## What you have to do
Among the entries that follow, count the lines that contain the word "array" and say how many there are, writing nothing else.

## Record set
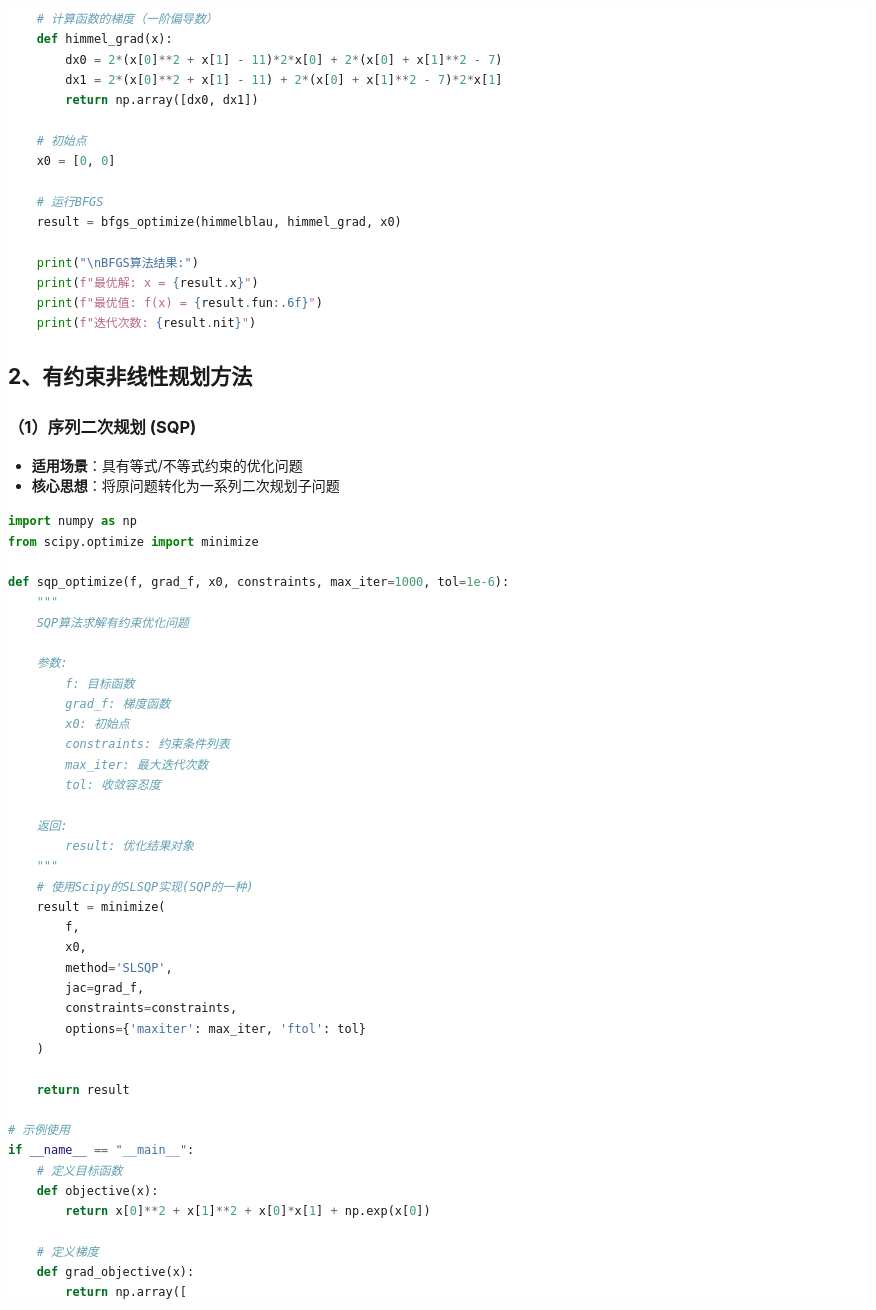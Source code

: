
 ``` python
    # 计算函数的梯度（一阶偏导数）
    def himmel_grad(x):
        dx0 = 2*(x[0]**2 + x[1] - 11)*2*x[0] + 2*(x[0] + x[1]**2 - 7)
        dx1 = 2*(x[0]**2 + x[1] - 11) + 2*(x[0] + x[1]**2 - 7)*2*x[1]
        return np.array([dx0, dx1])
    
    # 初始点
    x0 = [0, 0]
    
    # 运行BFGS
    result = bfgs_optimize(himmelblau, himmel_grad, x0)
    
    print("\nBFGS算法结果:")
    print(f"最优解: x = {result.x}")
    print(f"最优值: f(x) = {result.fun:.6f}")
    print(f"迭代次数: {result.nit}")
```

## 2、有约束非线性规划方法
### （1）序列二次规划 (SQP)
- **适用场景**：具有等式/不等式约束的优化问题
- **核心思想**：将原问题转化为一系列二次规划子问题
```python
import numpy as np
from scipy.optimize import minimize

def sqp_optimize(f, grad_f, x0, constraints, max_iter=1000, tol=1e-6):
    """
    SQP算法求解有约束优化问题
    
    参数:
        f: 目标函数
        grad_f: 梯度函数
        x0: 初始点
        constraints: 约束条件列表
        max_iter: 最大迭代次数
        tol: 收敛容忍度
    
    返回:
        result: 优化结果对象
    """
    # 使用Scipy的SLSQP实现(SQP的一种)
    result = minimize(
        f,
        x0,
        method='SLSQP',
        jac=grad_f,
        constraints=constraints,
        options={'maxiter': max_iter, 'ftol': tol}
    )
    
    return result

# 示例使用
if __name__ == "__main__":
    # 定义目标函数
    def objective(x):
        return x[0]**2 + x[1]**2 + x[0]*x[1] + np.exp(x[0])
    
    # 定义梯度
    def grad_objective(x):
        return np.array([
```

## Task result
2